# [About this task]
The lines from the first line of the entries through the line containing "## Yaml in JavaScript" are to be repeated exactly, with both of those lines included.

# [Input records]
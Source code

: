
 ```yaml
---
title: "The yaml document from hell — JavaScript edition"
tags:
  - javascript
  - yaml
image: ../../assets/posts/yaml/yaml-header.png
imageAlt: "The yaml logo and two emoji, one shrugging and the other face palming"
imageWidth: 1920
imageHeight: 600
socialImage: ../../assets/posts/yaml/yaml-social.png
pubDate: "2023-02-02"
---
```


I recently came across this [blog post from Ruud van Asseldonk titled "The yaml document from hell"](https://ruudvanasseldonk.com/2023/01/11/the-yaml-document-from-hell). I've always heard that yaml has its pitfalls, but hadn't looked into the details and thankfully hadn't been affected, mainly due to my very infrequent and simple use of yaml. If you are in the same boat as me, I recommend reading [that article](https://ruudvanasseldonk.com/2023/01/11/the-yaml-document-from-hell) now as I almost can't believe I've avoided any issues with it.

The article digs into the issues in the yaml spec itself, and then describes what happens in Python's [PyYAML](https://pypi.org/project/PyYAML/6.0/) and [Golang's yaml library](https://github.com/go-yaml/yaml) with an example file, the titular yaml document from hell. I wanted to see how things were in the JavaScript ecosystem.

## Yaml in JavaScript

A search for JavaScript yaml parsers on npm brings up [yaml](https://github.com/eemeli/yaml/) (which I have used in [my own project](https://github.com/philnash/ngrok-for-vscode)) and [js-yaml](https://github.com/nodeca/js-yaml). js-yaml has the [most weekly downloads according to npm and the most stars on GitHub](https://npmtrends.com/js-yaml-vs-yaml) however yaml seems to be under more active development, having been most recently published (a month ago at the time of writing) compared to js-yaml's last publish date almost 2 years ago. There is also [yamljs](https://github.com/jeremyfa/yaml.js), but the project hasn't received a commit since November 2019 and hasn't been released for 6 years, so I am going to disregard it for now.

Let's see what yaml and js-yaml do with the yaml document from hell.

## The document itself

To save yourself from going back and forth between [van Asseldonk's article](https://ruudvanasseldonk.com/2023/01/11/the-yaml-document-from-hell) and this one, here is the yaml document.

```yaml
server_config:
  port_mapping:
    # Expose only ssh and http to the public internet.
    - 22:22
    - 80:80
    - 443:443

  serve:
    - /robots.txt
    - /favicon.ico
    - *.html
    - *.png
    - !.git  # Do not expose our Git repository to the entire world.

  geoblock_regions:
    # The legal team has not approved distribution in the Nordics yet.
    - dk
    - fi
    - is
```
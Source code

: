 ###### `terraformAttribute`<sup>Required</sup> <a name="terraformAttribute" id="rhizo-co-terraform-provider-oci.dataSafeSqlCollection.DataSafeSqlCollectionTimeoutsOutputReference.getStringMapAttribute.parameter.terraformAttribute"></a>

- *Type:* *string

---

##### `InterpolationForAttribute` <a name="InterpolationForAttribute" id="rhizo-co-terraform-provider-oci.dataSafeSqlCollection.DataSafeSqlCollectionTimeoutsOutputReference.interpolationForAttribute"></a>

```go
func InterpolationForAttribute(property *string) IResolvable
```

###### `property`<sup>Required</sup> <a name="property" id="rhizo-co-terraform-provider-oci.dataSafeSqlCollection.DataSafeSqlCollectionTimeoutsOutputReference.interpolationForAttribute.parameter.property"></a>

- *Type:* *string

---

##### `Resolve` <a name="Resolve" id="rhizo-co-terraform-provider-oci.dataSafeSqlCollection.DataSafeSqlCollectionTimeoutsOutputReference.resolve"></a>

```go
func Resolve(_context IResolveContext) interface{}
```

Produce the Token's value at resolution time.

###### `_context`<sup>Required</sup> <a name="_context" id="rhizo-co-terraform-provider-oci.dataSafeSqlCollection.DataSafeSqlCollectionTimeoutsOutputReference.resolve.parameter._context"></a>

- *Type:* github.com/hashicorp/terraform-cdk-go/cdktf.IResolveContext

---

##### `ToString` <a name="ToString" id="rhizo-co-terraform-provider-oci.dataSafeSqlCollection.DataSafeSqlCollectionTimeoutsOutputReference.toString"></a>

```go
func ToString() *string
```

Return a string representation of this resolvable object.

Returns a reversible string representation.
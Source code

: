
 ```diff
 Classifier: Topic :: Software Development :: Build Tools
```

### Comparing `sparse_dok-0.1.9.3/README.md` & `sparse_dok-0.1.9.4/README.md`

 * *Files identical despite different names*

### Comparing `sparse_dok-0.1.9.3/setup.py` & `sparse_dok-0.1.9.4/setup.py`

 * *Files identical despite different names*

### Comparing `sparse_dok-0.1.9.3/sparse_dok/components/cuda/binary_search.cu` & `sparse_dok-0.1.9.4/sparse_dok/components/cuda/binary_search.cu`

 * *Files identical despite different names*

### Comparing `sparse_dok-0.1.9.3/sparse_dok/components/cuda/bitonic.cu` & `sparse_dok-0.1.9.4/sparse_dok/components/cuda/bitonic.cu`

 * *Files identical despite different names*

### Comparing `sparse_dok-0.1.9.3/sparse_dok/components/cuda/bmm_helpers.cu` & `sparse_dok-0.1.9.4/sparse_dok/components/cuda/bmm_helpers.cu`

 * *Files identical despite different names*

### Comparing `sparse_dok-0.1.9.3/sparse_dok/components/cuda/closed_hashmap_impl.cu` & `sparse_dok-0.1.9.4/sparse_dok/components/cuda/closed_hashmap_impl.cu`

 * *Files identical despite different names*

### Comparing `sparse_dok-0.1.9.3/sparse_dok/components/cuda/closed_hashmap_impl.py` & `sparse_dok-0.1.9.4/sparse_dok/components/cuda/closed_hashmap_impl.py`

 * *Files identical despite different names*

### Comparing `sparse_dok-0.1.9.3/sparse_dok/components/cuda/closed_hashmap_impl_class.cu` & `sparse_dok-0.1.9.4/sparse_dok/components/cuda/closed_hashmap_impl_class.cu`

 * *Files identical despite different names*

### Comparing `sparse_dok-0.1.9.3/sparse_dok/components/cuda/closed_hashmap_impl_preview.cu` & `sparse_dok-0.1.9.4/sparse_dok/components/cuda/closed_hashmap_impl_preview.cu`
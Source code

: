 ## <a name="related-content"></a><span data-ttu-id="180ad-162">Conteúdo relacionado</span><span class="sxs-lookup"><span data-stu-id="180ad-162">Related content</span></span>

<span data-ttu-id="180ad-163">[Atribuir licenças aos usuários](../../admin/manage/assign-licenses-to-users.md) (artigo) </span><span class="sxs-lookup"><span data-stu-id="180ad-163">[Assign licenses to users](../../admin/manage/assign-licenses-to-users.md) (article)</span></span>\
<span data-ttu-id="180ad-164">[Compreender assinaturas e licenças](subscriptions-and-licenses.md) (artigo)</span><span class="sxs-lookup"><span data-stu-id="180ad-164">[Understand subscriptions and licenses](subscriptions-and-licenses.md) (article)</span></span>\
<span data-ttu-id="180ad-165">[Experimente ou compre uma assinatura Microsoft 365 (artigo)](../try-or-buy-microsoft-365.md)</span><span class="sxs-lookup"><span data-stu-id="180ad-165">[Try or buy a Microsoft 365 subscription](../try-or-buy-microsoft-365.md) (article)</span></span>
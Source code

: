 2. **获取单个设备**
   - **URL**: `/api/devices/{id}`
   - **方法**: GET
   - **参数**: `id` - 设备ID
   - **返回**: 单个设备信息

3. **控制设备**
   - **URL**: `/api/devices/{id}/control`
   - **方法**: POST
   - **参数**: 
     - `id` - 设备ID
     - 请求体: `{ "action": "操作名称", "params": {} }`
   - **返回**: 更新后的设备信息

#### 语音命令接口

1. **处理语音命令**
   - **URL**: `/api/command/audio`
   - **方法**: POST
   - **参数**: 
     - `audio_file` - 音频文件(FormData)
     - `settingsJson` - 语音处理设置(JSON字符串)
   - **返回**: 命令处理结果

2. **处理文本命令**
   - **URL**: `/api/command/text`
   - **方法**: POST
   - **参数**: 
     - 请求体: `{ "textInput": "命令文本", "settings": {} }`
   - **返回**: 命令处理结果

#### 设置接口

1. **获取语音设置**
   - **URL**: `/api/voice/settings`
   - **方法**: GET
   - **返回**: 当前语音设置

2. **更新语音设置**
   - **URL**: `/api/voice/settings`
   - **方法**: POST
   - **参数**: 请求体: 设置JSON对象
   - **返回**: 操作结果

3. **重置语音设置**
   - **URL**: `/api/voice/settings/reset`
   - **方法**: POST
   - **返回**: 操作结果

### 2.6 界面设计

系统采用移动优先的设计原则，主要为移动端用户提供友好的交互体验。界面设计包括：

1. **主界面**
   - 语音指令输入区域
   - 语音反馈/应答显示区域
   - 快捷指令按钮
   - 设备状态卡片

# [Answer to this task]
Source code

:
 ```yaml
---
title: "The yaml document from hell — JavaScript edition"
tags:
  - javascript
  - yaml
image: ../../assets/posts/yaml/yaml-header.png
imageAlt: "The yaml logo and two emoji, one shrugging and the other face palming"
imageWidth: 1920
imageHeight: 600
socialImage: ../../assets/posts/yaml/yaml-social.png
pubDate: "2023-02-02"
---
```


I recently came across this [blog post from Ruud van Asseldonk titled "The yaml document from hell"](https://ruudvanasseldonk.com/2023/01/11/the-yaml-document-from-hell). I've always heard that yaml has its pitfalls, but hadn't looked into the details and thankfully hadn't been affected, mainly due to my very infrequent and simple use of yaml. If you are in the same boat as me, I recommend reading [that article](https://ruudvanasseldonk.com/2023/01/11/the-yaml-document-from-hell) now as I almost can't believe I've avoided any issues with it.

The article digs into the issues in the yaml spec itself, and then describes what happens in Python's [PyYAML](https://pypi.org/project/PyYAML/6.0/) and [Golang's yaml library](https://github.com/go-yaml/yaml) with an example file, the titular yaml document from hell. I wanted to see how things were in the JavaScript ecosystem.

## Yaml in JavaScript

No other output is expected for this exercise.